Scale – no, I am not talking about that thing we all dread stepping onto in our bathroom or at the gym. I am talking about proportion and the spatial qualities of an object or entity in relation to its surroundings. A scale is measurable, but more importantly, it has a sensory component. When you walk into a room, how do you feel? Does something seem off? Maybe the windows are too small, the room is too narrow, and the couch blocks circulation paths. Everything around us acts to define scale, and therefore, has an effect on our sense of it.

If a room feels too big; architectural treatment of the ceiling and floor planes might be incorporated to create different zones within the space. If a room feels too small; large window openings and strategic removal of vertical wall surfaces offer new views and a sense of openness.

A scale can also establish a hierarchy and create focal points.
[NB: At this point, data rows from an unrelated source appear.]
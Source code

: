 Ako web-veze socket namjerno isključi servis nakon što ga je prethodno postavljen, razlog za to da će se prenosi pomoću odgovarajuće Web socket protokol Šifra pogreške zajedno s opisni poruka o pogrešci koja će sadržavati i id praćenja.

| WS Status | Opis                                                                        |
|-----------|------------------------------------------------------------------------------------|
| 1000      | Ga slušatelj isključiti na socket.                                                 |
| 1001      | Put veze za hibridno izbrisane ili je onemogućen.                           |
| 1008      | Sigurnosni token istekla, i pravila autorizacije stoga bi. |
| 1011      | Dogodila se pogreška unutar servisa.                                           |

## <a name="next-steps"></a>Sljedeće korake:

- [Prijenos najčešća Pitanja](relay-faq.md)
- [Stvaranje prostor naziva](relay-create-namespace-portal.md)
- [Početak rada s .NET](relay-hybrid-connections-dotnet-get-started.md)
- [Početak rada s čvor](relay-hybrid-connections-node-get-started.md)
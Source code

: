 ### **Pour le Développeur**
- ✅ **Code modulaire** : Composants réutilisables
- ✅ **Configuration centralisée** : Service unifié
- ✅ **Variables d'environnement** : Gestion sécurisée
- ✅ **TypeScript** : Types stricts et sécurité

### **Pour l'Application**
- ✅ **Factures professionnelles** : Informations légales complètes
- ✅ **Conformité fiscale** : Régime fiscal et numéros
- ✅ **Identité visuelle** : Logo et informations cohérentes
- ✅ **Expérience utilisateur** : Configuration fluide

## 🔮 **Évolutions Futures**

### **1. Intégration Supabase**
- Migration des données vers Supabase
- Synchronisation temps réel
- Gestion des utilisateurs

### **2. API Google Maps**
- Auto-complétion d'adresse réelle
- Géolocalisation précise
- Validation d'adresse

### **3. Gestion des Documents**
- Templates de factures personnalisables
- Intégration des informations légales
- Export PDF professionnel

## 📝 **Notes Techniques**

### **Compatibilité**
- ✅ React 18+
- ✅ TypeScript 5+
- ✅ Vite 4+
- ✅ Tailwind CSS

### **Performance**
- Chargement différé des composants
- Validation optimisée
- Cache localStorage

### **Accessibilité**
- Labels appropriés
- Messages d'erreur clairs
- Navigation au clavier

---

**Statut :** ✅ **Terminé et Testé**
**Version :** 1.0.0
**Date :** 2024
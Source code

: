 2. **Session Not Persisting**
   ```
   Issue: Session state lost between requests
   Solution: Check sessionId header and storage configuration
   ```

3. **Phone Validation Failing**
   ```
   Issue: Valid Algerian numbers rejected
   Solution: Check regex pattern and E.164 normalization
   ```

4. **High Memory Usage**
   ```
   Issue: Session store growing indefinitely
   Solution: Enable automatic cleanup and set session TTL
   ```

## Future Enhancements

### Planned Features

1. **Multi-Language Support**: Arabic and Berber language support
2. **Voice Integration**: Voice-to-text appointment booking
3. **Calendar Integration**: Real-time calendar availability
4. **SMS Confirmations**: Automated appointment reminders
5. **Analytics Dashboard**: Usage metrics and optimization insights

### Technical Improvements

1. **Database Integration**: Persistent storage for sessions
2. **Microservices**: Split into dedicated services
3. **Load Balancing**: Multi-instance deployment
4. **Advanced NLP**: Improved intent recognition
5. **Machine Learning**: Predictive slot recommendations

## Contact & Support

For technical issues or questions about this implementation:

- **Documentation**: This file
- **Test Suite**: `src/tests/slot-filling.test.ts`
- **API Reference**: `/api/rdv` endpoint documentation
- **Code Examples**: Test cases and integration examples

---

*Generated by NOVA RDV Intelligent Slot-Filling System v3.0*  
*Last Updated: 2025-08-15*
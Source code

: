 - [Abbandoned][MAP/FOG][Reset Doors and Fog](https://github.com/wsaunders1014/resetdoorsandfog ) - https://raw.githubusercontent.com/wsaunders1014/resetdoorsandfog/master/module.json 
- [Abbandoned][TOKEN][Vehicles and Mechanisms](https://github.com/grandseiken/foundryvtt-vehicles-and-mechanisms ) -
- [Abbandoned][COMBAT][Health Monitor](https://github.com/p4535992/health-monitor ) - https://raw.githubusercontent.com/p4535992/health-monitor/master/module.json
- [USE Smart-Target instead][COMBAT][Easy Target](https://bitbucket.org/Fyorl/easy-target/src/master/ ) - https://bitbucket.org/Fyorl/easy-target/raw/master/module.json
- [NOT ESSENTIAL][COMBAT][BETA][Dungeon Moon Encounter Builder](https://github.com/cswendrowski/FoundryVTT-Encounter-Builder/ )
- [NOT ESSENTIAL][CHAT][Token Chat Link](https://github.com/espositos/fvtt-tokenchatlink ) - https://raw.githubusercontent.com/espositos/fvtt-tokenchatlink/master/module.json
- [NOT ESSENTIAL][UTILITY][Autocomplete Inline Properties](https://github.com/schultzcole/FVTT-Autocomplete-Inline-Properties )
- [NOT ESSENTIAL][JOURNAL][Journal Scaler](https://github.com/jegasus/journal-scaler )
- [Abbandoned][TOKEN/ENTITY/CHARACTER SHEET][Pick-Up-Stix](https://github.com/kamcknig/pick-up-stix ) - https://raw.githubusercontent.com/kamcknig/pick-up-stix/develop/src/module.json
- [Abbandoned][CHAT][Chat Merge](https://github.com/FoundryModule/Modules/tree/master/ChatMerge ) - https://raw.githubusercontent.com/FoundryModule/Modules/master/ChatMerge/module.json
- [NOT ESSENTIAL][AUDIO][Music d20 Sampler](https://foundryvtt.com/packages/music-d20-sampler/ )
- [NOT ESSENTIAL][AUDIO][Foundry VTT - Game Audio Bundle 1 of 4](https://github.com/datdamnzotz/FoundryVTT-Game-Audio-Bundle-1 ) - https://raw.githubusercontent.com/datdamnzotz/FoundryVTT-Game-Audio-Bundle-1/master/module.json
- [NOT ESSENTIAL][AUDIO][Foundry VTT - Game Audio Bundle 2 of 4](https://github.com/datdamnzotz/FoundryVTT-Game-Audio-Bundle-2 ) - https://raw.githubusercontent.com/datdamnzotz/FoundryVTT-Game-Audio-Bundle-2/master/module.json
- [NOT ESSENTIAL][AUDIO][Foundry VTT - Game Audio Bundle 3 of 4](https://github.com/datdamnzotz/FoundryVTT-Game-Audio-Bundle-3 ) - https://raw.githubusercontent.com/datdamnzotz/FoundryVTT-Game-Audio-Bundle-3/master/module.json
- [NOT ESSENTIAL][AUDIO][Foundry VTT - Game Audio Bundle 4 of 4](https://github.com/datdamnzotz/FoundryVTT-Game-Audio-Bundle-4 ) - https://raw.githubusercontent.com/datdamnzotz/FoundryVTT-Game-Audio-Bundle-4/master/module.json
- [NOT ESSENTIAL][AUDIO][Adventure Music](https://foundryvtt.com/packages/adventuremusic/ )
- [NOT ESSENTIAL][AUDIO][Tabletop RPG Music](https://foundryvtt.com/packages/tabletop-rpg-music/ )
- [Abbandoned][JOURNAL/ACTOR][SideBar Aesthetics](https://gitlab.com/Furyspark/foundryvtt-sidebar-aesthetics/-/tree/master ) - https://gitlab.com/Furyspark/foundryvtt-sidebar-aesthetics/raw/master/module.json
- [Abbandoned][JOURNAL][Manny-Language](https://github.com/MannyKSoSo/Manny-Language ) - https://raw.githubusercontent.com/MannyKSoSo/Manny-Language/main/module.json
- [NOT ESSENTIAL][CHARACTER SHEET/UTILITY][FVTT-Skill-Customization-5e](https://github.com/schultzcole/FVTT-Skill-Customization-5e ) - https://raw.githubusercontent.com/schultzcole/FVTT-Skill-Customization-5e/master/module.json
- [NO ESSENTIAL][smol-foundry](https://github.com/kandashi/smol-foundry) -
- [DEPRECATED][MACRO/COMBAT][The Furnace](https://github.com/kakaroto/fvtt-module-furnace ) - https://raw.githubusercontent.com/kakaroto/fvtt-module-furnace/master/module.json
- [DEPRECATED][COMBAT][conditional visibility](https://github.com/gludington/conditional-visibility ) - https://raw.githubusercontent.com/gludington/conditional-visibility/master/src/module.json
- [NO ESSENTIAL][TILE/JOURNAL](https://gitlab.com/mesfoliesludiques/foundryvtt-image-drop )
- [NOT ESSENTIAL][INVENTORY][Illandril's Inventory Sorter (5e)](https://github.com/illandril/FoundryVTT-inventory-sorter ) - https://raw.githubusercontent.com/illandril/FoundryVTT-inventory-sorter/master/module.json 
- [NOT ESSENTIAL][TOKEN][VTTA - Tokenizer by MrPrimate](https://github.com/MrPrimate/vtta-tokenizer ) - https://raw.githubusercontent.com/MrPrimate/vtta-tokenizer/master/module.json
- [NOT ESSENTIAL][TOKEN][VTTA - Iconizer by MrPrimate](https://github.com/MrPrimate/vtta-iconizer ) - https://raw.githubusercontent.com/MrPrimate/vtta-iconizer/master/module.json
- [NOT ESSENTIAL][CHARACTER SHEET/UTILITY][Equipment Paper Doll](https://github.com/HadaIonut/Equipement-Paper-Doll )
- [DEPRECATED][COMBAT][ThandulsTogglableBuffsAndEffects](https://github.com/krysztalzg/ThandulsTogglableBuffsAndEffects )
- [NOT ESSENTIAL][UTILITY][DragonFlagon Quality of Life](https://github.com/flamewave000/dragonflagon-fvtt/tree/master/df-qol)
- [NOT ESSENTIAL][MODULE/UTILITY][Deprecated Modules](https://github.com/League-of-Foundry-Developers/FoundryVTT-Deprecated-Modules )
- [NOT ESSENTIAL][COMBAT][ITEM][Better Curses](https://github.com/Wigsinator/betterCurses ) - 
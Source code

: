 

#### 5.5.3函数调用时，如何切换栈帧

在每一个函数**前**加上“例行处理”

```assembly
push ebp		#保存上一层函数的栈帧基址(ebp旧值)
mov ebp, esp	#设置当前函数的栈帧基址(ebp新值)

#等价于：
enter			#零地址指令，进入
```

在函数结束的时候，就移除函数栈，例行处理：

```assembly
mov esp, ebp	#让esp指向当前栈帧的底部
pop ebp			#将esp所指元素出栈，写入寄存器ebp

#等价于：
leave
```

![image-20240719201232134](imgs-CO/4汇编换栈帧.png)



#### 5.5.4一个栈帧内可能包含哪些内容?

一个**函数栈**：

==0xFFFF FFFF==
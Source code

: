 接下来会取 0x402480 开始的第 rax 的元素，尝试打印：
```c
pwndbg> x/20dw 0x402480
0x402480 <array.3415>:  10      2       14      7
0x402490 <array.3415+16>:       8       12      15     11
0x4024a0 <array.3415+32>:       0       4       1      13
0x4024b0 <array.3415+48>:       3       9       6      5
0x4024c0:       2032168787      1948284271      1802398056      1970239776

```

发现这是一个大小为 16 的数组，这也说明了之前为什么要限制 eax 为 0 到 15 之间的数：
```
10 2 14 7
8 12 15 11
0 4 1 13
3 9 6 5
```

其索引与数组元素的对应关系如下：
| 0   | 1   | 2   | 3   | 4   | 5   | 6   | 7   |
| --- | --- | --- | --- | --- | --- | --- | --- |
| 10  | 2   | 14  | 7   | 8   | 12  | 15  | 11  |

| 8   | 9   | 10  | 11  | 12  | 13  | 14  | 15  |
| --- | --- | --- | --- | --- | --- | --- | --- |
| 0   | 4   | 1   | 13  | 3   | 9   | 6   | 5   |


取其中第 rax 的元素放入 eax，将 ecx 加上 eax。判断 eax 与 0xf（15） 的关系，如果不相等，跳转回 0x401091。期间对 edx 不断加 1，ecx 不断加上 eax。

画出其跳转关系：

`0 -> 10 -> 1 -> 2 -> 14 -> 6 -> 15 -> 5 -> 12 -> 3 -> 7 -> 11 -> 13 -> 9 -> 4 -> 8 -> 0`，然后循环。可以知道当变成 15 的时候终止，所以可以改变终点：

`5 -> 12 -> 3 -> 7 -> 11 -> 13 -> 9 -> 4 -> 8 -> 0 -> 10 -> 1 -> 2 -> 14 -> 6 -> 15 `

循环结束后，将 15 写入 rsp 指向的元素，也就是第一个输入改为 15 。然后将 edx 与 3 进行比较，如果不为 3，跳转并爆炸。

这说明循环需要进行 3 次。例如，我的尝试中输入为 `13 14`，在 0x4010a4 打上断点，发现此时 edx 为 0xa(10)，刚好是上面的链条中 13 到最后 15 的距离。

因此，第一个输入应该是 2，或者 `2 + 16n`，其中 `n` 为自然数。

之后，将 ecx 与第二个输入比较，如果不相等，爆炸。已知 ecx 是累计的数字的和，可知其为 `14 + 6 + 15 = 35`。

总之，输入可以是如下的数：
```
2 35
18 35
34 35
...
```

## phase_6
Like a roadmap, inhabitants and guests are lead by these architectural cues and drawn through the spaces of a home. Proper understanding and manipulation of scale inform every decision that goes into a successful design.

That room you walked into earlier… the one that seemed a bit off. Imagine how different it would feel with large windows that flood the space with sunlight. A boxed bay widens the room creating a niche for the couch, restoring the natural circulation paths into and through the room. Adjustments like this have the power to modify your perception of a space, redefining its scale.